Required work: Whenever the word "must" shows up in a line of the data, copy that line.

[Start of Attachment]

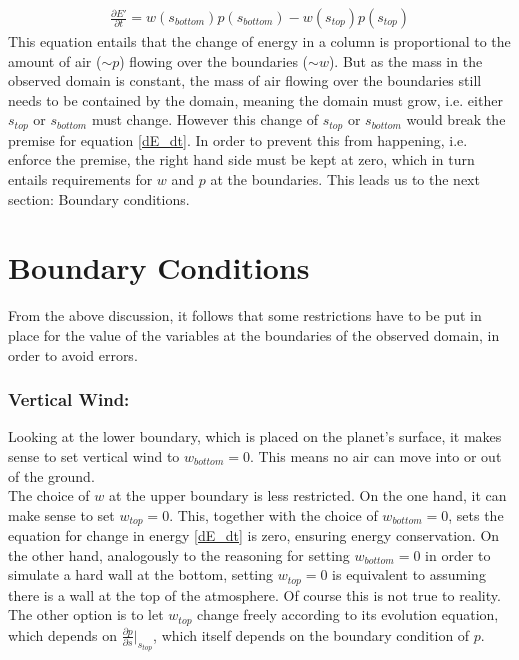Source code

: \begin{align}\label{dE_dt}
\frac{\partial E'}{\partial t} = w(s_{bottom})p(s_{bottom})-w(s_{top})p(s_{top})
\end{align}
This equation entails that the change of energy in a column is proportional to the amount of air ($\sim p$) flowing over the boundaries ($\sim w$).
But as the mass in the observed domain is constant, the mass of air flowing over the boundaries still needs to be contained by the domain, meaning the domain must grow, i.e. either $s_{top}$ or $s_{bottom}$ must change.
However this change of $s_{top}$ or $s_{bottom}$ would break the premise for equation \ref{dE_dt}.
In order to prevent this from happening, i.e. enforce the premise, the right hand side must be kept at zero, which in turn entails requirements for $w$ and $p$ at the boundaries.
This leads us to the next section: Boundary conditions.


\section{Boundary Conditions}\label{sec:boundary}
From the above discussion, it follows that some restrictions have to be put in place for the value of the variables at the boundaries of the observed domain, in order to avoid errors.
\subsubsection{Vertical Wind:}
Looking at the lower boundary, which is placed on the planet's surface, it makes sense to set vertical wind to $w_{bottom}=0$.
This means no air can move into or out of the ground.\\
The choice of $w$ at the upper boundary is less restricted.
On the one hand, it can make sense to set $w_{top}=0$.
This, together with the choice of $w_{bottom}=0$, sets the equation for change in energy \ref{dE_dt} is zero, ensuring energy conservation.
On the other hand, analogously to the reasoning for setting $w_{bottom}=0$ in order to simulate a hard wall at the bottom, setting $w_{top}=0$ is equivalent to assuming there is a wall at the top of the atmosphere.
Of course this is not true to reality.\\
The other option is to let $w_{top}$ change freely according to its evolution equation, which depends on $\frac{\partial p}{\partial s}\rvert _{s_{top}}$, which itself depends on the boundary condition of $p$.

[End of Attachment]
[Start of Attachment]

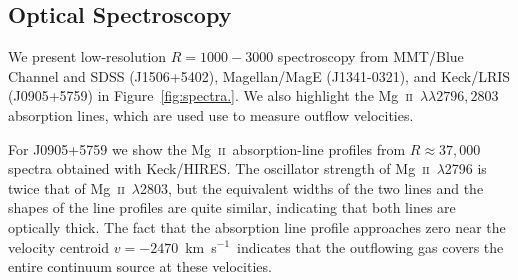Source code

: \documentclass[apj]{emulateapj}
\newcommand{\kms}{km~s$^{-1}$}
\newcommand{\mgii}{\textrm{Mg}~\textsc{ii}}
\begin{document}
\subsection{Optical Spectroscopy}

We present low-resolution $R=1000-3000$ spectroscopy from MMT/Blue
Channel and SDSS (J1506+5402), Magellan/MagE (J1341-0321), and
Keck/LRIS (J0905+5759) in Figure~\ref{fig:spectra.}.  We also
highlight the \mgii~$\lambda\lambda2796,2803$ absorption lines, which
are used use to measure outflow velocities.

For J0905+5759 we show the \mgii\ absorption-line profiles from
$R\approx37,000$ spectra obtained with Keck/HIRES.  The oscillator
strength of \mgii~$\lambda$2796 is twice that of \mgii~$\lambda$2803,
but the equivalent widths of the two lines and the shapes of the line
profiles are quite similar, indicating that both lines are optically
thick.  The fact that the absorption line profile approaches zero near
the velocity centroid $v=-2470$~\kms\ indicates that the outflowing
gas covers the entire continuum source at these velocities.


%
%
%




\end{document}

[End of Attachment]
[Start of Attachment]

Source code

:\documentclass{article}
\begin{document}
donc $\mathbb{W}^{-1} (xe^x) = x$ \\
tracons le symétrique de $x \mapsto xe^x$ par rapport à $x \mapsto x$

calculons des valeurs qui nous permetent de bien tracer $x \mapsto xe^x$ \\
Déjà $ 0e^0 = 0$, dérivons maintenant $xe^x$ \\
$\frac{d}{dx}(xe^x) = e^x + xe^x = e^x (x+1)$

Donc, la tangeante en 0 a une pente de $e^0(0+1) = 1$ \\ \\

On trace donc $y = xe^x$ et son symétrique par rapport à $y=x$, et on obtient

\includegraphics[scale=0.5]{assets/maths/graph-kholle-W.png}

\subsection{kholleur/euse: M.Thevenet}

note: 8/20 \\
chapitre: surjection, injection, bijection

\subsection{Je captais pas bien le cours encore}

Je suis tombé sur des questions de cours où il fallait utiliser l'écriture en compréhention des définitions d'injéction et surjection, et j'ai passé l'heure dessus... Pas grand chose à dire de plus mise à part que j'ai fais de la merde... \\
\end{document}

[End of Attachment]

Response to the exercise:
But as the mass in the observed domain is constant, the mass of air flowing over the boundaries still needs to be contained by the domain, meaning the domain must grow, i.e. either $s_{top}$ or $s_{bottom}$ must change.
In order to prevent this from happening, i.e. enforce the premise, the right hand side must be kept at zero, which in turn entails requirements for $w$ and $p$ at the boundaries.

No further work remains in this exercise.